Dubai’s Dragon Oil, a subsidiary of Emirates National Oil Company, has expanded its investment in Turkmenistan’s oil and gas industry.
The preliminary agreement signed between Dragon Oil and state-owned Turkmenistan Oil includes increasing production with three new fields within Turkmenistan’s Block 19 offshore area, Dragon Oil said on Saturday.
Dragon Oil did not disclose the value of the investment.

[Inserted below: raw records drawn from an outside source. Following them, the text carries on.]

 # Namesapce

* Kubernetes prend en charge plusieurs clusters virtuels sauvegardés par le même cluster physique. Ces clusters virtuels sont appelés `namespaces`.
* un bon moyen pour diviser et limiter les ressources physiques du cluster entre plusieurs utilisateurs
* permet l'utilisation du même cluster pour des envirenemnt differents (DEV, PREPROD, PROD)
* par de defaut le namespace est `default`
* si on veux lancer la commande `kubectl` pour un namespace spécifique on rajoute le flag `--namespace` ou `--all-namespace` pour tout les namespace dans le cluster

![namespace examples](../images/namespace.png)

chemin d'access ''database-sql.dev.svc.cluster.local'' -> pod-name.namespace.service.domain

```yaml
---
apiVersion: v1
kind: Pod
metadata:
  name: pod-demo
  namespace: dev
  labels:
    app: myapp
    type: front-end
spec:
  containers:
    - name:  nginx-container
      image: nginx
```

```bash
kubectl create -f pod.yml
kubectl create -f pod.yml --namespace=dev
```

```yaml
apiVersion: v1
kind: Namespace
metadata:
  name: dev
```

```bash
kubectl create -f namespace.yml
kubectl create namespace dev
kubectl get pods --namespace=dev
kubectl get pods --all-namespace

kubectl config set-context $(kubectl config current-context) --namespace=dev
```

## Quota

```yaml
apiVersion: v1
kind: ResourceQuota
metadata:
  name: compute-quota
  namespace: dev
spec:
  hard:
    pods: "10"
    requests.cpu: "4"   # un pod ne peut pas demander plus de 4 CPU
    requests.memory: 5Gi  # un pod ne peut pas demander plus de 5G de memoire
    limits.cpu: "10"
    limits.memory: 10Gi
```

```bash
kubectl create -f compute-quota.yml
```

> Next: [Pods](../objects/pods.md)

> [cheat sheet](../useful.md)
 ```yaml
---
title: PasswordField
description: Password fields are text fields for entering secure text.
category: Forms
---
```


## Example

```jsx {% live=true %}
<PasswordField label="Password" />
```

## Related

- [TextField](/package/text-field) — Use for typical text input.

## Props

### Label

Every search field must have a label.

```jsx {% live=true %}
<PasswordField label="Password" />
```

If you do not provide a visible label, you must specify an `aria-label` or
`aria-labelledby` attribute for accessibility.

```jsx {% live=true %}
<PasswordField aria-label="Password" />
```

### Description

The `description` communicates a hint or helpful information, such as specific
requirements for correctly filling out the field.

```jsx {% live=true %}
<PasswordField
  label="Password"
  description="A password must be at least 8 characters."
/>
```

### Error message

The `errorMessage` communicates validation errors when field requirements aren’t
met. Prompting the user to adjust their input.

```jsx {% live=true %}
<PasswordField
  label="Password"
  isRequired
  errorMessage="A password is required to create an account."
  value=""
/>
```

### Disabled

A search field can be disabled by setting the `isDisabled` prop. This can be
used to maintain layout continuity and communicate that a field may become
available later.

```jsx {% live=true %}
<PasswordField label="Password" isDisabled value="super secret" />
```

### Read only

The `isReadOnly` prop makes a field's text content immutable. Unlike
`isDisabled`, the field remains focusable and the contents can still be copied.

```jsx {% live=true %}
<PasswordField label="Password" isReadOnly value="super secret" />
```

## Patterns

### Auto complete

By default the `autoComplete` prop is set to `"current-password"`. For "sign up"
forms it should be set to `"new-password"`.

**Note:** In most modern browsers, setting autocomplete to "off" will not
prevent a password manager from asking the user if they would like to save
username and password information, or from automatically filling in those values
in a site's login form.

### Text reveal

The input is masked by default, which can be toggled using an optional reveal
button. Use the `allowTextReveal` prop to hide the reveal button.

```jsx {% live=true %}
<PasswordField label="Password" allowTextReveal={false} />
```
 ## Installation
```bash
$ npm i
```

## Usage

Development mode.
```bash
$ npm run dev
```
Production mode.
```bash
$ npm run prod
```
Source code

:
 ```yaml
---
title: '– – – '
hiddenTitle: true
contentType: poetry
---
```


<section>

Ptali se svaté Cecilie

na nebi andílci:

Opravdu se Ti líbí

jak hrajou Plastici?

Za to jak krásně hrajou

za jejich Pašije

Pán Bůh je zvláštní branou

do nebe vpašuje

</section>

The company, however, said it had conducted a seismic survey in the three fields at a cost of $35 million, the results of which were “promising”.
The fields are close to the Cheleken Contract Area, which is an oil-producing field in the Caspian Sea.

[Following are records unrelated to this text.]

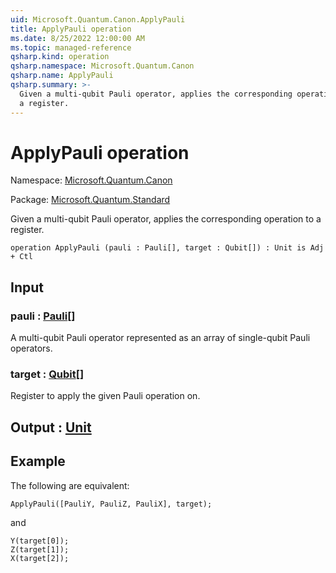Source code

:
 ```yaml
---
uid: Microsoft.Quantum.Canon.ApplyPauli
title: ApplyPauli operation
ms.date: 8/25/2022 12:00:00 AM
ms.topic: managed-reference
qsharp.kind: operation
qsharp.namespace: Microsoft.Quantum.Canon
qsharp.name: ApplyPauli
qsharp.summary: >-
  Given a multi-qubit Pauli operator, applies the corresponding operation to
  a register.
---
```


# ApplyPauli operation

Namespace: [Microsoft.Quantum.Canon](xref:Microsoft.Quantum.Canon)

Package: [Microsoft.Quantum.Standard](https://nuget.org/packages/Microsoft.Quantum.Standard)


Given a multi-qubit Pauli operator, applies the corresponding operation toa register.

```qsharp
operation ApplyPauli (pauli : Pauli[], target : Qubit[]) : Unit is Adj + Ctl
```


## Input

### pauli : [Pauli](xref:microsoft.quantum.qsharp.valueliterals#pauli-literals)[]

A multi-qubit Pauli operator represented as an array of single-qubit Pauli operators.


### target : [Qubit](xref:microsoft.quantum.qsharp.valueliterals#qubit-literals)[]

Register to apply the given Pauli operation on.



## Output : [Unit](xref:microsoft.quantum.qsharp.valueliterals#unit-literal)



## Example

The following are equivalent:```qsharpApplyPauli([PauliY, PauliZ, PauliX], target);```and```qsharpY(target[0]);Z(target[1]);X(target[2]);```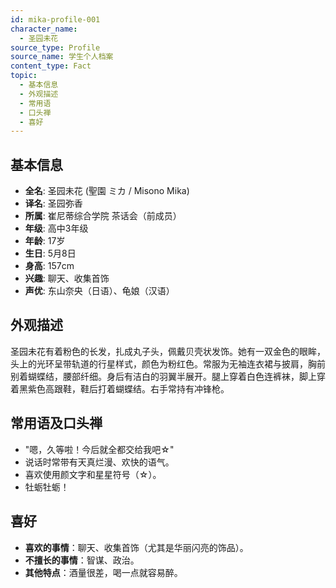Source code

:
 ```yaml
---
id: mika-profile-001
character_name:
  - 圣园未花
source_type: Profile
source_name: 学生个人档案
content_type: Fact
topic:
  - 基本信息
  - 外观描述
  - 常用语
  - 口头禅
  - 喜好
---
```

## 基本信息
- **全名**: 圣园未花 (聖園 ミカ / Misono Mika)
- **译名**: 圣园弥香
- **所属**: 崔尼蒂综合学院 茶话会（前成员）
- **年级**: 高中3年级
- **年龄**: 17岁
- **生日**: 5月8日
- **身高**: 157cm
- **兴趣**: 聊天、收集首饰
- **声优**: 东山奈央（日语）、龟娘（汉语）

## 外观描述
圣园未花有着粉色的长发，扎成丸子头，佩戴贝壳状发饰。她有一双金色的眼眸，头上的光环呈带轨道的行星样式，颜色为粉红色。常服为无袖连衣裙与披肩，胸前别着蝴蝶结，腰部纤细。身后有洁白的羽翼半展开。腿上穿着白色连裤袜，脚上穿着黑紫色高跟鞋，鞋后打着蝴蝶结。右手常持有冲锋枪。

## 常用语及口头禅
- "嗯，久等啦！今后就全都交给我吧☆"
- 说话时常带有天真烂漫、欢快的语气。
- 喜欢使用颜文字和星星符号（☆）。
- 牡蛎牡蛎！

## 喜好
- **喜欢的事情**：聊天、收集首饰（尤其是华丽闪亮的饰品）。
- **不擅长的事情**：智谋、政治。
- **其他特点**：酒量很差，喝一点就容易醉。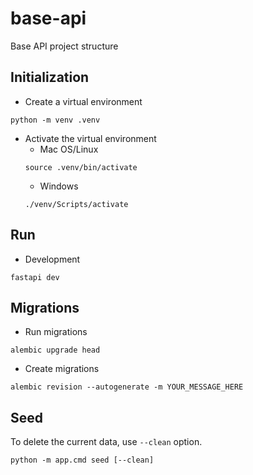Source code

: # base-api

Base API project structure

## Initialization
- Create a virtual environment
```shell
python -m venv .venv
```
* Activate the virtual environment
    - Mac OS/Linux
    ```shell
    source .venv/bin/activate
    ```
    - Windows
    ```shell
    ./venv/Scripts/activate
    ```
## Run
- Development
```shell
fastapi dev
```

## Migrations
- Run migrations
```shell
alembic upgrade head
```
- Create migrations
```shell
alembic revision --autogenerate -m YOUR_MESSAGE_HERE
```

## Seed
To delete the current data, use `--clean` option.
```shell
python -m app.cmd seed [--clean]
```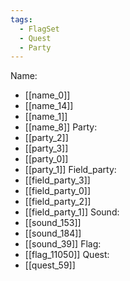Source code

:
```yaml
---
tags:
  - FlagSet
  - Quest
  - Party
---
```

Name:
- [[name_0]]
- [[name_14]]
- [[name_1]]
- [[name_8]]
Party:
- [[party_2]]
- [[party_3]]
- [[party_0]]
- [[party_1]]
Field_party:
- [[field_party_3]]
- [[field_party_0]]
- [[field_party_2]]
- [[field_party_1]]
Sound:
- [[sound_153]]
- [[sound_184]]
- [[sound_39]]
Flag:
- [[flag_11050]]
Quest:
- [[quest_59]]
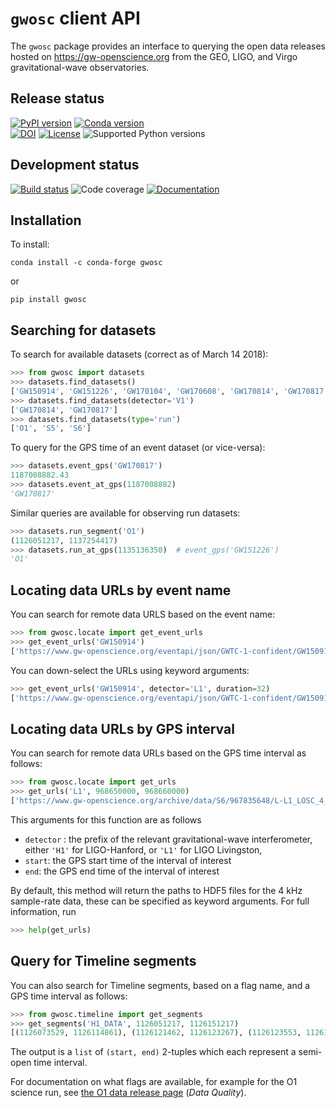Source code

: # `gwosc` client API

The `gwosc` package provides an interface to querying the open data
releases hosted on <https://gw-openscience.org> from the GEO, LIGO,
and Virgo gravitational-wave observatories.

## Release status

[![PyPI version](https://badge.fury.io/py/gwosc.svg)](http://badge.fury.io/py/gwosc)
[![Conda version](https://img.shields.io/conda/vn/conda-forge/gwosc.svg)](https://anaconda.org/conda-forge/gwosc/)  
[![DOI](https://zenodo.org/badge/DOI/10.5281/zenodo.1196306.svg)](https://doi.org/10.5281/zenodo.1196306)
[![License](https://img.shields.io/pypi/l/gwosc.svg)](https://choosealicense.com/licenses/mit/)
![Supported Python versions](https://img.shields.io/pypi/pyversions/gwosc.svg)

## Development status

[![Build status](https://git.ligo.org/gwosc/client/badges/main/pipeline.svg)](https://git.ligo.org/gwosc/client/-/pipelines)
![Code coverage](https://git.ligo.org/gwosc/client/badges/main/coverage.svg)
[![Documentation](https://readthedocs.org/projects/gwosc/badge/?version=latest)](https://gwosc.readthedocs.io/en/latest/?badge=latest)

## Installation

To install:

    conda install -c conda-forge gwosc

or

    pip install gwosc

## Searching for datasets

To search for available datasets (correct as of March 14 2018):

```python
>>> from gwosc import datasets
>>> datasets.find_datasets()
['GW150914', 'GW151226', 'GW170104', 'GW170608', 'GW170814', 'GW170817', 'LVT151012', 'O1', 'S5', 'S6']
>>> datasets.find_datasets(detector='V1')
['GW170814', 'GW170817']
>>> datasets.find_datasets(type='run')
['O1', 'S5', 'S6']
```

To query for the GPS time of an event dataset (or vice-versa):

```python
>>> datasets.event_gps('GW170817')
1187008882.43
>>> datasets.event_at_gps(1187008882)
'GW170817'
```

Similar queries are available for observing run datasets:

```python
>>> datasets.run_segment('O1')
(1126051217, 1137254417)
>>> datasets.run_at_gps(1135136350)  # event_gps('GW151226')
'O1'
```

## Locating data URLs by event name

You can search for remote data URLS based on the event name:

```python
>>> from gwosc.locate import get_event_urls
>>> get_event_urls('GW150914')
['https://www.gw-openscience.org/eventapi/json/GWTC-1-confident/GW150914/v3/H-H1_GWOSC_4KHZ_R1-1126259447-32.hdf5', 'https://www.gw-openscience.org/eventapi/json/GWTC-1-confident/GW150914/v3/H-H1_GWOSC_4KHZ_R1-1126257415-4096.hdf5', 'https://www.gw-openscience.org/eventapi/json/GWTC-1-confident/GW150914/v3/L-L1_GWOSC_4KHZ_R1-1126259447-32.hdf5', 'https://www.gw-openscience.org/eventapi/json/GWTC-1-confident/GW150914/v3/L-L1_GWOSC_4KHZ_R1-1126257415-4096.hdf5']
```

You can down-select the URLs using keyword arguments:

```python
>>> get_event_urls('GW150914', detector='L1', duration=32)
['https://www.gw-openscience.org/eventapi/json/GWTC-1-confident/GW150914/v3/L-L1_GWOSC_4KHZ_R1-1126259447-32.hdf5']
```

## Locating data URLs by GPS interval

You can search for remote data URLs based on the GPS time interval as
follows:

```python
>>> from gwosc.locate import get_urls
>>> get_urls('L1', 968650000, 968660000)
['https://www.gw-openscience.org/archive/data/S6/967835648/L-L1_LOSC_4_V1-968646656-4096.hdf5', 'https://www.gw-openscience.org/archive/data/S6/967835648/L-L1_LOSC_4_V1-968650752-4096.hdf5', 'https://www.gw-openscience.org/archive/data/S6/967835648/L-L1_LOSC_4_V1-968654848-4096.hdf5', 'https://www.gw-openscience.org/archive/data/S6/967835648/L-L1_LOSC_4_V1-968658944-4096.hdf5']
```

This arguments for this function are as follows

-   `detector` : the prefix of the relevant gravitational-wave
    interferometer, either `'H1'` for LIGO-Hanford, or `'L1'` for LIGO
    Livingston,
-   `start`: the GPS start time of the interval of interest
-   `end`: the GPS end time of the interval of interest

By default, this method will return the paths to HDF5 files for the 4
kHz sample-rate data, these can be specified as keyword arguments. For
full information, run

```python
>>> help(get_urls)
```

## Query for Timeline segments

You can also search for Timeline segments, based on a flag name, and a
GPS time interval as follows:

```python
>>> from gwosc.timeline import get_segments
>>> get_segments('H1_DATA', 1126051217, 1126151217)
[(1126073529, 1126114861), (1126121462, 1126123267), (1126123553, 1126126832), (1126139205, 1126139266), (1126149058, 1126151217)]
```

The output is a `list` of `(start, end)` 2-tuples which each represent a
semi-open time interval.

For documentation on what flags are available, for example for the O1
science run, see [the O1 data release page](https://gw-openscience.org/O1/)
(*Data Quality*).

“Turkmenistan is a very important oil country and has large oil and gas capabilities,” Ali Al Jarwan, chief executive of Dragon Oil, said in the statement.
“We are seeking to strengthen our presence there through new investments that will reflect positively on both parties enhancing the state’s income from revenue and creating new jobs.”
Turkmenistan is one of the five Caspian Sea littoral countries, which is an area with large volumes of oil and natural gas reserves.
The country had more than 600 million barrels of proven oil reserves and 19.5 trillion cubic metres of proven natural gas reserves at the end of 2020, latest data from the BP Statistical Review of World Energy had shown.
Oil production in the country stood at 216,000 barrels a day in 2022, according to the US International Trade Administration.
Turkmenistan is also rich in hydrocarbon resources, having produced about 80 billion cubic metres of natural gas in 2022, with half going to export, mostly to China, ITA data showed.
The country consumes roughly 60 per cent of its oil production domestically and exports the remainder over the Caspian Sea, the ITA said.
Dragon Oil’s new expansion plans in Turkmenistan extend partnerships between the two sides.